DAY 3 PROMPT
What kinds of classes, programs, or workshops have you taken to hone your skill as a writer? What sorts of exercises did/do you use to improve? Have you ever taught a writing class or workshop?
I have avoided classes, programs and workshops – mainly because I am still reeling from that comment made by a teacher in college (see here). I hate being judged in that way. My mother, at least, is prone to telling me “what works”… though she leaves out the meat I want which is the “what doesn’t word” and “what isn’t clear”.
Lately, I have been doing a mind exercise where I try to talk about the details that get missed when I write stream of consciousness. So, for example, “she walked in to the room” might turn into “the orange glow from the lamp beside the door cast a long shadow as she walked past the door frame” (yikes, what a poopy example!).
But it is about noticing more than the singularly obvious… things that set the tone to the story or some such.
So that is what I want to work on, and to be rather frank – it is terrifying. I am crappy at getting down the details!

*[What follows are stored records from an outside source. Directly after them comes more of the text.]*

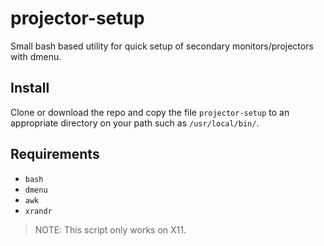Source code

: # projector-setup
Small bash based utility for quick setup of secondary monitors/projectors with dmenu.

## Install
Clone or download the repo and copy the file `projector-setup` to an appropriate directory on your path such as `/usr/local/bin/`.

## Requirements
- `bash`
- `dmenu`
- `awk`
- `xrandr`

> NOTE: This script only works on X11.
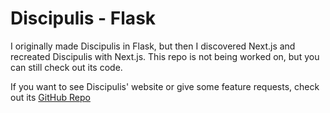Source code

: # Discipulis - Flask

I originally made Discipulis in Flask, but then I discovered Next.js and recreated Discipulis with Next.js.
This repo is not being worked on, but you can still check out its code.

If you want to see Discipulis' website or give some feature requests, check out its [GitHub Repo](https://github.com/VulcanWM/discipulis)

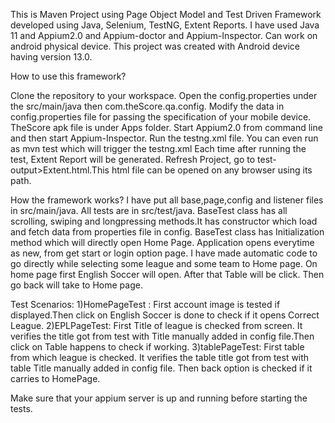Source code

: This is Maven Project using Page Object Model and Test Driven Framework developed using Java, Selenium, TestNG, Extent Reports.
I have used Java 11 and Appium2.0 and Appium-doctor and Appium-Inspector.
Can work on android physical device. This project was created with Android device having version 13.0.

How to use this framework?

Clone the repository to your workspace.
Open the config.properties under the src/main/java then com.theScore.qa.config.
Modify the data in config.properties file for passing the specification of your mobile device.
TheScore apk file is under Apps folder.
Start Appium2.0 from command line and then start Appium-Inspector.
Run the testng.xml file. You can even run as mvn test which will trigger the testng.xml
Each time after running the test, Extent Report will be generated. Refresh Project, go to test-output>Extent.html.This html file can be opened on any browser using its path.

How the framework works?
I have put all base,page,config and listener files in src/main/java. All tests are in src/test/java. 
BaseTest class has all scrolling, swiping and longpressing methods.It has constructor which load and fetch data from properties file in config.
BaseTest class has Initialization method which will directly open Home Page. Application opens everytime as new, from get start or login option page. I have made automatic code to go directly while selecting some league and some team to Home page.
On home page first English Soccer will open. After that Table will be click. Then go back will take to Home page. 

Test Scenarios:
1)HomePageTest : First account image is tested if displayed.Then click on English Soccer is done to check if it opens Correct League.
2)EPLPageTest: First Title of league is checked from screen. It verifies the title got from test with Title manually added in config file.Then click on Table happens to check if working.
3)tablePageTest: First table from which league is checked. It verifies the table title got from test with table Title manually added in config file. Then back option is checked if it carries to HomePage. 

Make sure that your appium server is up and running before starting the tests.
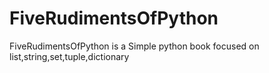 # FiveRudimentsOfPython
FiveRudimentsOfPython is a Simple python book focused on list,string,set,tuple,dictionary
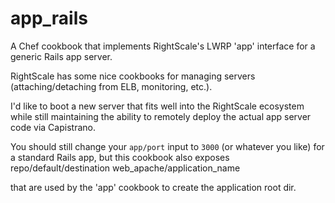 app_rails
=========

A Chef cookbook that implements RightScale's LWRP 'app' interface for a generic Rails app server.

RightScale has some nice cookbooks for managing servers (attaching/detaching from ELB, monitoring, etc.).

I'd like to boot a new server that fits well into the RightScale ecosystem while still maintaining the ability to remotely deploy the actual app server code via Capistrano.

You should still change your `app/port` input to `3000` (or whatever you like) for a standard Rails app, but this cookbook also exposes
    repo/default/destination
    web_apache/application_name

that are used by the 'app' cookbook to create the application root dir.
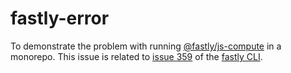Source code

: # fastly-error

To demonstrate the problem with running [@fastly/js-compute](https://www.npmjs.com/package/@fastly/js-compute) in a monorepo.
This issue is related to [issue 359](https://github.com/fastly/cli/issues/359) of the [fastly CLI](https://github.com/fastly/cli).
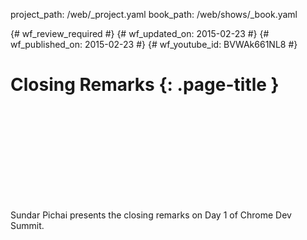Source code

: project_path: /web/_project.yaml
book_path: /web/shows/_book.yaml

{# wf_review_required #}
{# wf_updated_on: 2015-02-23 #}
{# wf_published_on: 2015-02-23 #}
{# wf_youtube_id: BVWAk661NL8 #}

# Closing Remarks {: .page-title }


<div class="video-wrapper">
  <iframe class="devsite-embedded-youtube-video" data-video-id="BVWAk661NL8"
          data-autohide="1" data-showinfo="0" frameborder="0" allowfullscreen>
  </iframe>
</div>


Sundar Pichai presents the closing remarks on Day 1 of Chrome Dev Summit.
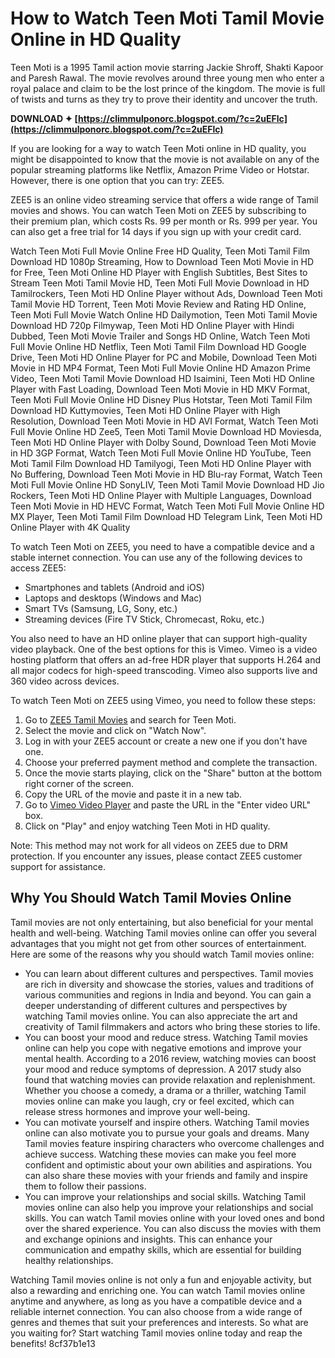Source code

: # How to Watch Teen Moti Tamil Movie Online in HD Quality
 
Teen Moti is a 1995 Tamil action movie starring Jackie Shroff, Shakti Kapoor and Paresh Rawal. The movie revolves around three young men who enter a royal palace and claim to be the lost prince of the kingdom. The movie is full of twists and turns as they try to prove their identity and uncover the truth.
 
**DOWNLOAD ✦ [https://climmulponorc.blogspot.com/?c=2uEFlc](https://climmulponorc.blogspot.com/?c=2uEFlc)**


 
If you are looking for a way to watch Teen Moti online in HD quality, you might be disappointed to know that the movie is not available on any of the popular streaming platforms like Netflix, Amazon Prime Video or Hotstar. However, there is one option that you can try: ZEE5.
 
ZEE5 is an online video streaming service that offers a wide range of Tamil movies and shows. You can watch Teen Moti on ZEE5 by subscribing to their premium plan, which costs Rs. 99 per month or Rs. 999 per year. You can also get a free trial for 14 days if you sign up with your credit card.
 
Watch Teen Moti Full Movie Online Free HD Quality,  Teen Moti Tamil Film Download HD 1080p Streaming,  How to Download Teen Moti Movie in HD for Free,  Teen Moti Online HD Player with English Subtitles,  Best Sites to Stream Teen Moti Tamil Movie HD,  Teen Moti Full Movie Download in HD Tamilrockers,  Teen Moti HD Online Player without Ads,  Download Teen Moti Tamil Movie HD Torrent,  Teen Moti Movie Review and Rating HD Online,  Teen Moti Full Movie Watch Online HD Dailymotion,  Teen Moti Tamil Movie Download HD 720p Filmywap,  Teen Moti HD Online Player with Hindi Dubbed,  Teen Moti Movie Trailer and Songs HD Online,  Watch Teen Moti Full Movie Online HD Netflix,  Teen Moti Tamil Film Download HD Google Drive,  Teen Moti HD Online Player for PC and Mobile,  Download Teen Moti Movie in HD MP4 Format,  Teen Moti Full Movie Online HD Amazon Prime Video,  Teen Moti Tamil Movie Download HD Isaimini,  Teen Moti HD Online Player with Fast Loading,  Download Teen Moti Movie in HD MKV Format,  Teen Moti Full Movie Online HD Disney Plus Hotstar,  Teen Moti Tamil Film Download HD Kuttymovies,  Teen Moti HD Online Player with High Resolution,  Download Teen Moti Movie in HD AVI Format,  Watch Teen Moti Full Movie Online HD Zee5,  Teen Moti Tamil Movie Download HD Moviesda,  Teen Moti HD Online Player with Dolby Sound,  Download Teen Moti Movie in HD 3GP Format,  Watch Teen Moti Full Movie Online HD YouTube,  Teen Moti Tamil Film Download HD Tamilyogi,  Teen Moti HD Online Player with No Buffering,  Download Teen Moti Movie in HD Blu-ray Format,  Watch Teen Moti Full Movie Online HD SonyLIV,  Teen Moti Tamil Movie Download HD Jio Rockers,  Teen Moti HD Online Player with Multiple Languages,  Download Teen Moti Movie in HD HEVC Format,  Watch Teen Moti Full Movie Online HD MX Player,  Teen Moti Tamil Film Download HD Telegram Link,  Teen Moti HD Online Player with 4K Quality
 
To watch Teen Moti on ZEE5, you need to have a compatible device and a stable internet connection. You can use any of the following devices to access ZEE5:
 
- Smartphones and tablets (Android and iOS)
- Laptops and desktops (Windows and Mac)
- Smart TVs (Samsung, LG, Sony, etc.)
- Streaming devices (Fire TV Stick, Chromecast, Roku, etc.)

You also need to have an HD online player that can support high-quality video playback. One of the best options for this is Vimeo. Vimeo is a video hosting platform that offers an ad-free HDR player that supports H.264 and all major codecs for high-speed transcoding. Vimeo also supports live and 360 video across devices.
 
To watch Teen Moti on ZEE5 using Vimeo, you need to follow these steps:

1. Go to [ZEE5 Tamil Movies](https://www.zee5.com/movies/lang/tamil) and search for Teen Moti.
2. Select the movie and click on "Watch Now".
3. Log in with your ZEE5 account or create a new one if you don't have one.
4. Choose your preferred payment method and complete the transaction.
5. Once the movie starts playing, click on the "Share" button at the bottom right corner of the screen.
6. Copy the URL of the movie and paste it in a new tab.
7. Go to [Vimeo Video Player](https://vimeo.com/features/video-player) and paste the URL in the "Enter video URL" box.
8. Click on "Play" and enjoy watching Teen Moti in HD quality.

Note: This method may not work for all videos on ZEE5 due to DRM protection. If you encounter any issues, please contact ZEE5 customer support for assistance.

## Why You Should Watch Tamil Movies Online
 
Tamil movies are not only entertaining, but also beneficial for your mental health and well-being. Watching Tamil movies online can offer you several advantages that you might not get from other sources of entertainment. Here are some of the reasons why you should watch Tamil movies online:

- You can learn about different cultures and perspectives. Tamil movies are rich in diversity and showcase the stories, values and traditions of various communities and regions in India and beyond. You can gain a deeper understanding of different cultures and perspectives by watching Tamil movies online. You can also appreciate the art and creativity of Tamil filmmakers and actors who bring these stories to life.
- You can boost your mood and reduce stress. Watching Tamil movies online can help you cope with negative emotions and improve your mental health. According to a 2016 review, watching movies can boost your mood and reduce symptoms of depression. A 2017 study also found that watching movies can provide relaxation and replenishment. Whether you choose a comedy, a drama or a thriller, watching Tamil movies online can make you laugh, cry or feel excited, which can release stress hormones and improve your well-being.
- You can motivate yourself and inspire others. Watching Tamil movies online can also motivate you to pursue your goals and dreams. Many Tamil movies feature inspiring characters who overcome challenges and achieve success. Watching these movies can make you feel more confident and optimistic about your own abilities and aspirations. You can also share these movies with your friends and family and inspire them to follow their passions.
- You can improve your relationships and social skills. Watching Tamil movies online can also help you improve your relationships and social skills. You can watch Tamil movies online with your loved ones and bond over the shared experience. You can also discuss the movies with them and exchange opinions and insights. This can enhance your communication and empathy skills, which are essential for building healthy relationships.

Watching Tamil movies online is not only a fun and enjoyable activity, but also a rewarding and enriching one. You can watch Tamil movies online anytime and anywhere, as long as you have a compatible device and a reliable internet connection. You can also choose from a wide range of genres and themes that suit your preferences and interests. So what are you waiting for? Start watching Tamil movies online today and reap the benefits!
 8cf37b1e13
 
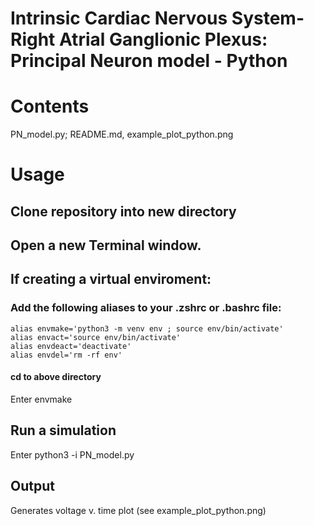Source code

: # Intrinsic Cardiac Nervous System-Right Atrial Ganglionic Plexus: Principal Neuron model - Python

# Contents
PN_model.py; README.md, example_plot_python.png

# Usage
## Clone repository into new directory
    
## Open a new Terminal window.

## If creating a virtual enviroment:
### Add the following aliases to your .zshrc or .bashrc file:
    alias envmake='python3 -m venv env ; source env/bin/activate'
    alias envact='source env/bin/activate'
    alias envdeact='deactivate'
    alias envdel='rm -rf env'    
#### cd to above directory 
Enter envmake

## Run a simulation
Enter python3 -i PN_model.py

## Output
Generates voltage v. time plot (see example_plot_python.png)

The fact that I am so bad at it in terms of writing my story is that it is somewhat shameful for someone who has a background in ethnography, something where attention to and description of detail is vital and important. But it is hard to translate that skill into writing! What are things you do?
I do a lot of technical and scientific writing. It is interesting to mix the two; scientific writing vs. writing for pleasure (though I admit they can be one and the same at time, I hope you will indulge the separation of them). One is defined by clear and specific text while the other has much more leeway. As I try to write more that is not dependent on a precise data set, I find myself worrying that it is too muddled, not clear… Do any of you have this problem? What do you do?
Today my hat tip goes to The Quirky Philosopher for this post. As an armchair philosopher I loved the title of her blog, but found some really good things to think about regarding the prompt o’ the day!